Despite the differences between them, however, anti-Americanism in the Islamic world and anti-Americanism in Europe are in fact linked, and both bear an uncanny resemblance to anti-Semitism. It is, after all, with some reason that the United States is loathed and feared by the despots and fundamentalists of the Islamic world as well as by many Europeans. Like Israel, but in a much more powerful way, America embodies a different-a non- I conforming-idea of the good, and refuses to abandon its moral clarity about the objective worth of that idea or of the free habits and institutions to which it has given birth. To the contrary, in undertaking their war against the evil of terrorism, the American people have demonstrated their determination not only to fight to preserve the blessings of liberty for themselves and their posterity, but to carry them to regions of the world that have proved most resistant to their benign influence.
In this, positive sense as well, Israel and the Jewish people share something essential with the United States. The Jews, after all, have long held that they were chosen to playa special role in history, to be what their prophets called "a light unto the nations." What precisely is meant by that phrase has always been a matter of debate, and I would be the last to deny the mischief that has sometimes been done, including to the best interests of the Jews, by some who have raised it as their banner. Nevertheless, over four millennia, the universal vision and moral precepts of the Jews have not only worked to secure the survival of the Jewish people themselves but have constituted a powerful force for good in the world, inspiring myriads to fight for the right even as in others they have aroused rivalry, enmity, and unappeasable resentment.
It is similar with the United States-a nation that has long regarded itself as entrusted with a mission to be what John Winthrop in the 17th century called a "city on a hill" and Ronald Reagan in the 20th parsed as a "shining city on a hill." What precisely is meant by that phrase is likewise a matter of debate, but Americans who see their country in such terms certainly regard the advance of American values as central to American purpose.
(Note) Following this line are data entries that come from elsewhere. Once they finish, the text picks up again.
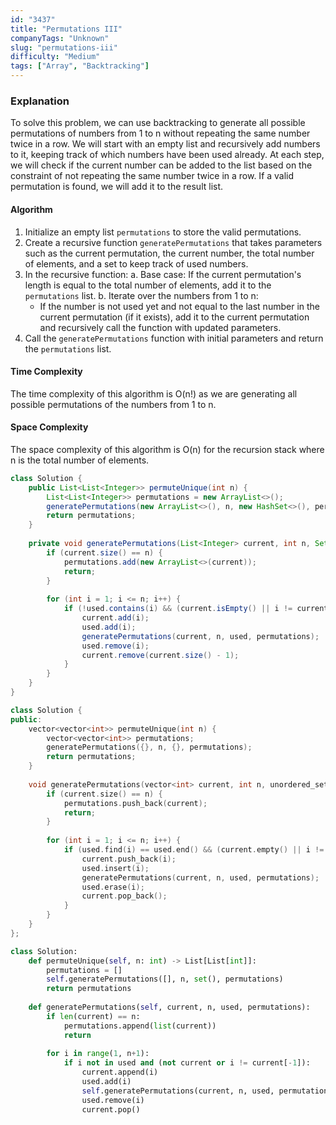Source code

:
 ```yaml
---
id: "3437"
title: "Permutations III"
companyTags: "Unknown"
slug: "permutations-iii"
difficulty: "Medium"
tags: ["Array", "Backtracking"]
---
```


### Explanation

To solve this problem, we can use backtracking to generate all possible permutations of numbers from 1 to n without repeating the same number twice in a row. We will start with an empty list and recursively add numbers to it, keeping track of which numbers have been used already. At each step, we will check if the current number can be added to the list based on the constraint of not repeating the same number twice in a row. If a valid permutation is found, we will add it to the result list.

#### Algorithm
1. Initialize an empty list `permutations` to store the valid permutations.
2. Create a recursive function `generatePermutations` that takes parameters such as the current permutation, the current number, the total number of elements, and a set to keep track of used numbers.
3. In the recursive function:
   a. Base case: If the current permutation's length is equal to the total number of elements, add it to the `permutations` list.
   b. Iterate over the numbers from 1 to n:
      - If the number is not used yet and not equal to the last number in the current permutation (if it exists), add it to the current permutation and recursively call the function with updated parameters.
4. Call the `generatePermutations` function with initial parameters and return the `permutations` list.

#### Time Complexity
The time complexity of this algorithm is O(n!) as we are generating all possible permutations of the numbers from 1 to n.

#### Space Complexity
The space complexity of this algorithm is O(n) for the recursion stack where n is the total number of elements.
```java
class Solution {
    public List<List<Integer>> permuteUnique(int n) {
        List<List<Integer>> permutations = new ArrayList<>();
        generatePermutations(new ArrayList<>(), n, new HashSet<>(), permutations);
        return permutations;
    }
    
    private void generatePermutations(List<Integer> current, int n, Set<Integer> used, List<List<Integer>> permutations) {
        if (current.size() == n) {
            permutations.add(new ArrayList<>(current));
            return;
        }
        
        for (int i = 1; i <= n; i++) {
            if (!used.contains(i) && (current.isEmpty() || i != current.get(current.size() - 1))) {
                current.add(i);
                used.add(i);
                generatePermutations(current, n, used, permutations);
                used.remove(i);
                current.remove(current.size() - 1);
            }
        }
    }
}
```

```cpp
class Solution {
public:
    vector<vector<int>> permuteUnique(int n) {
        vector<vector<int>> permutations;
        generatePermutations({}, n, {}, permutations);
        return permutations;
    }
    
    void generatePermutations(vector<int> current, int n, unordered_set<int>& used, vector<vector<int>>& permutations) {
        if (current.size() == n) {
            permutations.push_back(current);
            return;
        }
        
        for (int i = 1; i <= n; i++) {
            if (used.find(i) == used.end() && (current.empty() || i != current.back())) {
                current.push_back(i);
                used.insert(i);
                generatePermutations(current, n, used, permutations);
                used.erase(i);
                current.pop_back();
            }
        }
    }
};
```

```python
class Solution:
    def permuteUnique(self, n: int) -> List[List[int]]:
        permutations = []
        self.generatePermutations([], n, set(), permutations)
        return permutations
    
    def generatePermutations(self, current, n, used, permutations):
        if len(current) == n:
            permutations.append(list(current))
            return
        
        for i in range(1, n+1):
            if i not in used and (not current or i != current[-1]):
                current.append(i)
                used.add(i)
                self.generatePermutations(current, n, used, permutations)
                used.remove(i)
                current.pop()
```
And, though the United States is still a very young nation, there can be no disputing that those values have likewise constituted an immense force for good in the world-even as they have earned America the enmity and resentment of many.
In resolving to face down enmity and hatred, an important source of strength is the lesson to be gained from contemplating the example of others. From Socrates to Churchill to Sakharov, there have been individuals whose voices and whose personal heroism have reinforced in others the resolve to stand firm for the good. But history has also been
generous enough to offer, in the Jews, the example of an ancient people fired by the message of human freedom under God and, in the Americans, the example of a modern people who over the past century alone, acting in fidelity with their inmost beliefs, have confronted and defeated the greatest tyrannies ever known to man.
Fortunately for America, and fortunately for the world, the United States has been blessed by providence with the power to match its ideals. The Jewish state, by contrast, is a tiny island in an exceedingly dangerous sea, and its citizens will need every particle of strength they can muster for the trials ahead. It is their own people's astounding perseverance, despite centuries of suffering at the hands of faiths, ideologies, peoples, and individuals who have hated them and set out to do them in, that inspires one with confidence that the Jews will once again outlast their enemies.